Now Plato did not have any inkling of the other part of Newton’s first law: that an object in motion will remain in motion unless it is acted upon by a force. In his mind, if something continues to move, something must be actively causing its continued motion. As the sun, moon, planets, and stars all seemed to be revolving around the earth, that proved something or someone must be actively moving them. Today, the discoveries of Newton, Kepler, Galileo, et al. have made this part of his argument seem quaint and naive, and we would be foolish to continue using it. Fortunately, for every arrow modern science has taken from our quiver, it’s given us a whole truckload of high-end match grade ammo to use for arguments from design. I am really looking forward to that part when we get to it.
Plato’s arguments against the indifference of the gods and the notion that they might be corrupt and easily bribed seem fairly similar to the ones we use today. I’m sure we’ll deal with those objections in more detail when we come to the problem of evil, but the gist is that since we are unable to see all ends, we cannot rightly judge what is truly best for us and the world as a whole.
“So what?” – this was the reply of one of my agnostics friends after a long conversation about the evidence of Jesus’s bodily resurrection.
I see a lot in common between how Plato and many Christians have done apologetics over the years: using persuasion with classical arguments, morality benefits in particular and human flourishing in general, and internal consistency as well as external coherence with our world.
Which brings me back to my friend, I think that sometimes there’s a risk to overestimate the power of reason. Humans for sure are not brains on sticks; so how can persuasion be more effective? I recently read “The Augustine Way: Retrieving a Vision for the Church’s Apologetic Witness by Joshua Chatraw and Mark Allen (2023), and it resonated with me. In it, the authors are arguing that Augustine’s City of God shows us a more nuanced, pastoral approach to apologetics.
It was my father who first got me interested in apologetics, and he had a similar experience as a young sailor.

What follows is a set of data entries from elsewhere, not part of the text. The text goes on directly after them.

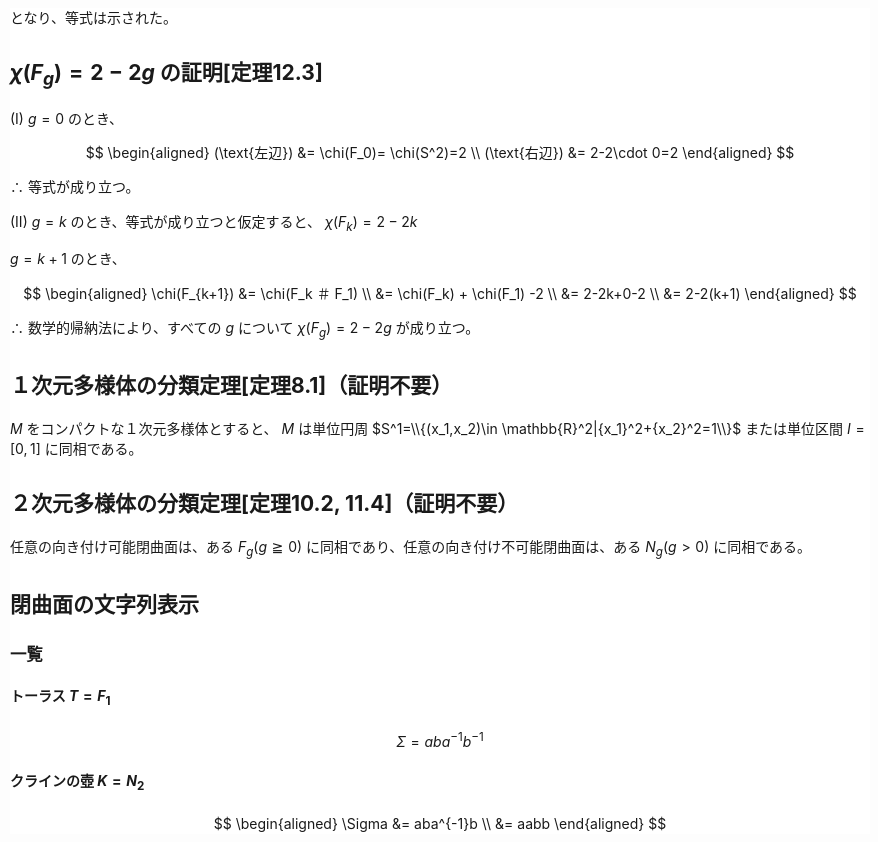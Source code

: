となり、等式は示された。

## $\chi(F_g)= 2-2g$ の証明[定理12.3]
(I) $g=0$ のとき、

$$
\begin{aligned}
(\text{左辺}) &= \chi(F_0)= \chi(S^2)=2 \\
(\text{右辺}) &= 2-2\cdot 0=2
\end{aligned}
$$

$\therefore$ 等式が成り立つ。

(II) $g=k$ のとき、等式が成り立つと仮定すると、 $\chi(F_k)=2-2k$

$g=k+1$ のとき、

$$
\begin{aligned}
\chi(F_{k+1}) 
&= \chi(F_k ＃ F_1) \\
&= \chi(F_k) + \chi(F_1) -2 \\
&= 2-2k+0-2 \\
&= 2-2(k+1)
\end{aligned}
$$

$\therefore$ 数学的帰納法により、すべての $g$ について $\chi(F_g)= 2-2g$ が成り立つ。

## １次元多様体の分類定理[定理8.1]（証明不要）
 $M$ をコンパクトな１次元多様体とすると、 $M$ は単位円周 $S^1=\\{(x_1,x_2)\in \mathbb{R}^2|{x_1}^2+{x_2}^2=1\\}$ または単位区間 $I=[0,1]$ に同相である。

## ２次元多様体の分類定理[定理10.2, 11.4]（証明不要）
任意の向き付け可能閉曲面は、ある $F_g (g\geqq 0)$ に同相であり、任意の向き付け不可能閉曲面は、ある $N_g (g>0)$ に同相である。

## 閉曲面の文字列表示
### 一覧
#### トーラス $T=F_1$
$$\Sigma=aba^{-1}b^{-1}$$

#### クラインの壺 $K=N_2$
$$
\begin{aligned}
\Sigma
&= aba^{-1}b \\
&= aabb
\end{aligned}
$$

He had just become a Christian, and an atheist shipmate took that as a challenge and began asking him a series of difficult questions. As there were no online encyclopedias in those days (he was trained on one of the most advanced computers in his day, and it had a whopping 32K of ferrite core memory), research meant waiting to get back to shore and hunting through bookstores for titles that looked like they might have answers. After many months of work, he finally answered every question, and his shipmate had to admit he was right in every case. But after all that, the atheist ended it by saying, “Well I don’t care if there is a God; I’m not going to knuckle under.”
You can’t convince everyone, and the arguments people use against God are often just smokescreens for their real objections, which could be pride, anger over some tragedy, shame for their own failures, or the raw allure of some sin or another, to name just a few possibilities. God knows their real reasons, so keep praying and keep trying.
We don’t know what became of that atheist, but Dad’s time spent in all that research wasn’t wasted. His own faith was stronger than ever, and he raised his sons up to pursue answers with the same kind of doggedness. A lot of Christian parents, for good reason, dread sending their kids off to college. Not my Dad.